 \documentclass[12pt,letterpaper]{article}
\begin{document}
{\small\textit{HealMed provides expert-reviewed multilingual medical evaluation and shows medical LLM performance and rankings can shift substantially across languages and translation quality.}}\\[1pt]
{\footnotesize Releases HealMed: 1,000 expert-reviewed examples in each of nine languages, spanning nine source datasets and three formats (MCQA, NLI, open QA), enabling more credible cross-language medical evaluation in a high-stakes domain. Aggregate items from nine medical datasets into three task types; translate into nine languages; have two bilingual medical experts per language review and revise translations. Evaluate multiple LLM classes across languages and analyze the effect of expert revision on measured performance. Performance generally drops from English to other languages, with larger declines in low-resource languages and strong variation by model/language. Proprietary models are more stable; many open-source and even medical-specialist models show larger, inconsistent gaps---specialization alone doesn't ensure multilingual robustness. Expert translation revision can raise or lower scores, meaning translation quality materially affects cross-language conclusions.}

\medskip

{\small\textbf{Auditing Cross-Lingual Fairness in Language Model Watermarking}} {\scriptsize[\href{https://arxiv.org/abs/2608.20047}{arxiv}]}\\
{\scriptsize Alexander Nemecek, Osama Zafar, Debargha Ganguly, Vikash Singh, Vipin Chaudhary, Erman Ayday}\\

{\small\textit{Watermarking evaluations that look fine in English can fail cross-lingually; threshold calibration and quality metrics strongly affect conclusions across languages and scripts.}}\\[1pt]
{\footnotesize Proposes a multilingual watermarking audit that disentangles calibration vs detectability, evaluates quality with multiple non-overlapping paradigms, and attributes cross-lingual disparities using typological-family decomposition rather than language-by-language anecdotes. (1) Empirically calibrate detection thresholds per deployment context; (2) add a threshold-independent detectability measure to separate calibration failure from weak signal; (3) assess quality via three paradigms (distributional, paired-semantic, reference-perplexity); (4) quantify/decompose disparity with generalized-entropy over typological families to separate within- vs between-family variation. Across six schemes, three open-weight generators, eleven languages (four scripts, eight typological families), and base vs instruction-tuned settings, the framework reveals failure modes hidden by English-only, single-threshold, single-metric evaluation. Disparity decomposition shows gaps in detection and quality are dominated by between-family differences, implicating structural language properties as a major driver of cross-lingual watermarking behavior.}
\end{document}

=====

■ ACTIVITY:
Go through the listing, find each line with the word "shows", and copy it.

■ WRITTEN RESPONSE:
{\small\textit{HealMed provides expert-reviewed multilingual medical evaluation and shows medical LLM performance and rankings can shift substantially across languages and translation quality.}}\\[1pt]
{\footnotesize Proposes a multilingual watermarking audit that disentangles calibration vs detectability, evaluates quality with multiple non-overlapping paradigms, and attributes cross-lingual disparities using typological-family decomposition rather than language-by-language anecdotes. (1) Empirically calibrate detection thresholds per deployment context; (2) add a threshold-independent detectability measure to separate calibration failure from weak signal; (3) assess quality via three paradigms (distributional, paired-semantic, reference-perplexity); (4) quantify/decompose disparity with generalized-entropy over typological families to separate within- vs between-family variation. Across six schemes, three open-weight generators, eleven languages (four scripts, eight typological families), and base vs instruction-tuned settings, the framework reveals failure modes hidden by English-only, single-threshold, single-metric evaluation. Disparity decomposition shows gaps in detection and quality are dominated by between-family differences, implicating structural language properties as a major driver of cross-lingual watermarking behavior.}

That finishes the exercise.